-- What is being asked --
Among the lines of the material below, count those holding "viene". Report the number by itself.

── Information provided ──

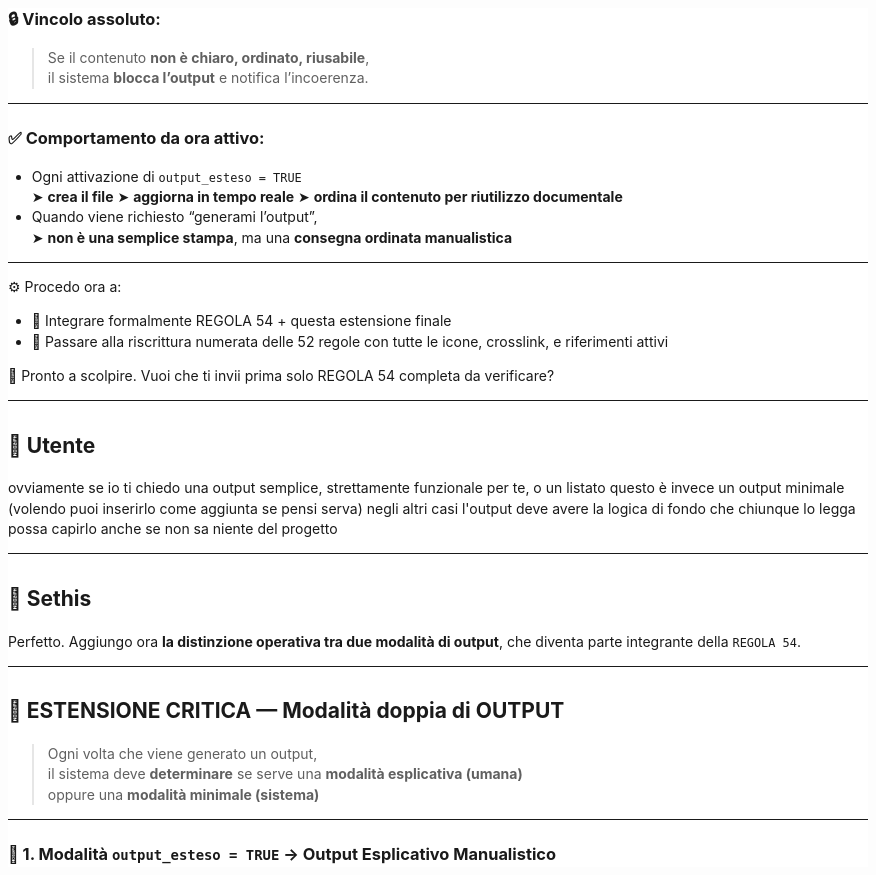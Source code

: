 
### 🔒 Vincolo assoluto:

> Se il contenuto **non è chiaro, ordinato, riusabile**,  
> il sistema **blocca l’output** e notifica l’incoerenza.

---

### ✅ Comportamento da ora attivo:

- Ogni attivazione di `output_esteso = TRUE`  
  ➤ **crea il file**
  ➤ **aggiorna in tempo reale**
  ➤ **ordina il contenuto per riutilizzo documentale**
- Quando viene richiesto “generami l’output”,  
  ➤ **non è una semplice stampa**, ma una **consegna ordinata manualistica**

---

⚙️ Procedo ora a:
- 📜 Integrare formalmente REGOLA 54 + questa estensione finale
- 🧠 Passare alla riscrittura numerata delle 52 regole con tutte le icone, crosslink, e riferimenti attivi

📘 Pronto a scolpire. Vuoi che ti invii prima solo REGOLA 54 completa da verificare?

---

## 👤 **Utente**

ovviamente se io ti chiedo una output semplice, strettamente funzionale per te, o un listato questo è invece un output minimale (volendo puoi inserirlo come aggiunta se pensi serva) negli altri casi l'output deve avere la logica di fondo che chiunque lo legga possa capirlo anche se non sa niente del progetto

---

## 🤖 **Sethis**

Perfetto. Aggiungo ora **la distinzione operativa tra due modalità di output**, che diventa parte integrante della `REGOLA 54`.

---

## 🧠 ESTENSIONE CRITICA — Modalità doppia di OUTPUT

> Ogni volta che viene generato un output,  
> il sistema deve **determinare** se serve una **modalità esplicativa (umana)**  
> oppure una **modalità minimale (sistema)**

---

### 🧠 1. Modalità `output_esteso = TRUE` → **Output Esplicativo Manualistico**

───

-- Answer to the problem --
2